(Stored data)

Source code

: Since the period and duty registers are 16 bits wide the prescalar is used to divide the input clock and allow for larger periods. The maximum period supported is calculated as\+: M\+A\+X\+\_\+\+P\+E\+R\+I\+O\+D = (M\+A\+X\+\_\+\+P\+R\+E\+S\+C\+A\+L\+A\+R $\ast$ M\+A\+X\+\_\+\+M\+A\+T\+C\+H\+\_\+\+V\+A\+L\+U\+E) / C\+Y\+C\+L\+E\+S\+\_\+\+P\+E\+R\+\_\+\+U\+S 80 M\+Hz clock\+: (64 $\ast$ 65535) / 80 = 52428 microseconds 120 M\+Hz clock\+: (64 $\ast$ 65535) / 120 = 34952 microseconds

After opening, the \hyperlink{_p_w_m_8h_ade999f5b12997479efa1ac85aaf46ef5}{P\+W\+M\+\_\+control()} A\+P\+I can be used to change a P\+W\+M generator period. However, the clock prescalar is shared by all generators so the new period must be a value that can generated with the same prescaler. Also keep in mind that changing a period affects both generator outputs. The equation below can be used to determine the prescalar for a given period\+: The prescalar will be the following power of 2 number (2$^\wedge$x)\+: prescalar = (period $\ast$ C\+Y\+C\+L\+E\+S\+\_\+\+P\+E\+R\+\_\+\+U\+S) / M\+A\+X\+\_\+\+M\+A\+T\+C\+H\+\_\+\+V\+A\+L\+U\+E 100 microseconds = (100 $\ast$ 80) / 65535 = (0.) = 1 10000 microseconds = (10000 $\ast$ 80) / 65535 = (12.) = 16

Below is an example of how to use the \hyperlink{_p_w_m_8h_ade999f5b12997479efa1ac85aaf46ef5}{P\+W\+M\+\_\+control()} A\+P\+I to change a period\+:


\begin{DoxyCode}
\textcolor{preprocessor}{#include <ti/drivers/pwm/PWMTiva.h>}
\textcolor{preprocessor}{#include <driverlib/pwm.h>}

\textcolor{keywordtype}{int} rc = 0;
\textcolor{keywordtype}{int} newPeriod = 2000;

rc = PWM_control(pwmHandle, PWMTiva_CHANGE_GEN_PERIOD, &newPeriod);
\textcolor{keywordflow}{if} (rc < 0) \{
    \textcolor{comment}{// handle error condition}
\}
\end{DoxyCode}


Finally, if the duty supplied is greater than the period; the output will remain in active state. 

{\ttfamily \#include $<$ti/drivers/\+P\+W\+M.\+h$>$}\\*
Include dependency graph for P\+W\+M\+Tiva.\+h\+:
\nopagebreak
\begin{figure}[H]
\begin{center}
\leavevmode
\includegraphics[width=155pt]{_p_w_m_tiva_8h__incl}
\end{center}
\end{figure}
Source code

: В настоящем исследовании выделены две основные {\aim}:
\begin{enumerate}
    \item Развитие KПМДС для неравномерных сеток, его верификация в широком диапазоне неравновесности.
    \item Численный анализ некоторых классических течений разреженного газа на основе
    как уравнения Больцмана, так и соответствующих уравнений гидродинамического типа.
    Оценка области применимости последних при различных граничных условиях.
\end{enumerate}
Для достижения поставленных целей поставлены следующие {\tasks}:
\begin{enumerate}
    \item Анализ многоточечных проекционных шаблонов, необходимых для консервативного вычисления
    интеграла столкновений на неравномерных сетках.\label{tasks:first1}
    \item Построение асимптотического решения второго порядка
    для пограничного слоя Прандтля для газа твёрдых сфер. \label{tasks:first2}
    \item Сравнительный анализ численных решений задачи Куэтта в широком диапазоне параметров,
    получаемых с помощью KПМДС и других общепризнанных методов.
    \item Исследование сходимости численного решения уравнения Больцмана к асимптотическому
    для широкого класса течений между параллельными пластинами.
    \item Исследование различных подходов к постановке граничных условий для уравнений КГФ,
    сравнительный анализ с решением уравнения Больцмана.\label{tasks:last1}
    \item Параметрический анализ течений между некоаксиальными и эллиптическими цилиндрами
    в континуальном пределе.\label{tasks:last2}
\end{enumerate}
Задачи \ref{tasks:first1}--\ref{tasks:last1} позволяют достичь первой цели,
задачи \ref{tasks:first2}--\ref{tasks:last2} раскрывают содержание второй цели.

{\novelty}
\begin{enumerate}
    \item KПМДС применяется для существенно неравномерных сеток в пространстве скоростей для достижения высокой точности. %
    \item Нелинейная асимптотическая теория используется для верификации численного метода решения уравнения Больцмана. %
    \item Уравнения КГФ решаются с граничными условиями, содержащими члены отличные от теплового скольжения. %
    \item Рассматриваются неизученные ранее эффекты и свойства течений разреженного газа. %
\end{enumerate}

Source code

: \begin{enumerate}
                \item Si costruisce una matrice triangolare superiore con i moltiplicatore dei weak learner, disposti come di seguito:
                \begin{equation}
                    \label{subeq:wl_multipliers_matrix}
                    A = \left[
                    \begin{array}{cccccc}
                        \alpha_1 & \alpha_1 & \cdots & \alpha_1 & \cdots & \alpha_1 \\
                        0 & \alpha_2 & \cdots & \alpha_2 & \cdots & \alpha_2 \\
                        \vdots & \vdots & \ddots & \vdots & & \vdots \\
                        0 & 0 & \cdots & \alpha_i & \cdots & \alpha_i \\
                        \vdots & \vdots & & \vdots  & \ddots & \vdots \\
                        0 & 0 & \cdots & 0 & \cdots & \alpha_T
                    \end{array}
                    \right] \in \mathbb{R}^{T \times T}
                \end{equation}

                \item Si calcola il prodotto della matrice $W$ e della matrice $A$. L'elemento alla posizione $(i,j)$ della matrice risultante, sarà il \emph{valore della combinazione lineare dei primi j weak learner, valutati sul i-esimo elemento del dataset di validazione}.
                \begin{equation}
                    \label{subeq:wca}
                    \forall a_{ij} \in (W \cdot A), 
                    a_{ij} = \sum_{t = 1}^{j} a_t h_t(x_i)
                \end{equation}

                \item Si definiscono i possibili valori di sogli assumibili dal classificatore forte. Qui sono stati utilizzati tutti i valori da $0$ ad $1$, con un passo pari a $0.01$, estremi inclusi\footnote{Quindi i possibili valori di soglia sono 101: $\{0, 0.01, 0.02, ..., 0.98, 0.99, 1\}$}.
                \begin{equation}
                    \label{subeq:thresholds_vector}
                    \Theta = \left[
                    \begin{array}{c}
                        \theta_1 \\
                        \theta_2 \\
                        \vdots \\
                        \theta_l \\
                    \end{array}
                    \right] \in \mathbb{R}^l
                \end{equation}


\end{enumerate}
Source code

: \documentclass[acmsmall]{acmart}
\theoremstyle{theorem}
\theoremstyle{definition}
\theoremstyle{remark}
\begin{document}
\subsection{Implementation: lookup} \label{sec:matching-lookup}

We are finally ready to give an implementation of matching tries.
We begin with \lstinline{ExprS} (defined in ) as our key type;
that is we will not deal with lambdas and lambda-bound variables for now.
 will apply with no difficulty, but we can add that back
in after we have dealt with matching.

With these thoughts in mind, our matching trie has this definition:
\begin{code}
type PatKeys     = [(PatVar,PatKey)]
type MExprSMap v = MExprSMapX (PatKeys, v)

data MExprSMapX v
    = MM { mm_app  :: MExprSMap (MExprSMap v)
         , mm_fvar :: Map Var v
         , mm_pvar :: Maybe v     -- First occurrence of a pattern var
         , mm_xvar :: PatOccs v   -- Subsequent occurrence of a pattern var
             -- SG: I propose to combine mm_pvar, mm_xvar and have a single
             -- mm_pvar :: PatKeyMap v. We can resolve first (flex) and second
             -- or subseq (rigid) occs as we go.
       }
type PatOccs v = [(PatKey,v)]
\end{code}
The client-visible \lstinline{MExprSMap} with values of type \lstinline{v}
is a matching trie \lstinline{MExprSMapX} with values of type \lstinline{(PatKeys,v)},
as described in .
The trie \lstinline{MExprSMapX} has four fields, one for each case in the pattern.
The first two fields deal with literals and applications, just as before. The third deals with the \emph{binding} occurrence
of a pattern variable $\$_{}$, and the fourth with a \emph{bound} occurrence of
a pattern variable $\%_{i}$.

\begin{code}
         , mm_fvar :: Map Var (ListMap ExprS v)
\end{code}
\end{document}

• Task to complete:
Filter the lines above, keeping each one that contains the string "prescalar".

• Written response:
: Since the period and duty registers are 16 bits wide the prescalar is used to divide the input clock and allow for larger periods. The maximum period supported is calculated as\+: M\+A\+X\+\_\+\+P\+E\+R\+I\+O\+D = (M\+A\+X\+\_\+\+P\+R\+E\+S\+C\+A\+L\+A\+R $\ast$ M\+A\+X\+\_\+\+M\+A\+T\+C\+H\+\_\+\+V\+A\+L\+U\+E) / C\+Y\+C\+L\+E\+S\+\_\+\+P\+E\+R\+\_\+\+U\+S 80 M\+Hz clock\+: (64 $\ast$ 65535) / 80 = 52428 microseconds 120 M\+Hz clock\+: (64 $\ast$ 65535) / 120 = 34952 microseconds
After opening, the \hyperlink{_p_w_m_8h_ade999f5b12997479efa1ac85aaf46ef5}{P\+W\+M\+\_\+control()} A\+P\+I can be used to change a P\+W\+M generator period. However, the clock prescalar is shared by all generators so the new period must be a value that can generated with the same prescaler. Also keep in mind that changing a period affects both generator outputs. The equation below can be used to determine the prescalar for a given period\+: The prescalar will be the following power of 2 number (2$^\wedge$x)\+: prescalar = (period $\ast$ C\+Y\+C\+L\+E\+S\+\_\+\+P\+E\+R\+\_\+\+U\+S) / M\+A\+X\+\_\+\+M\+A\+T\+C\+H\+\_\+\+V\+A\+L\+U\+E 100 microseconds = (100 $\ast$ 80) / 65535 = (0.) = 1 10000 microseconds = (10000 $\ast$ 80) / 65535 = (12.) = 16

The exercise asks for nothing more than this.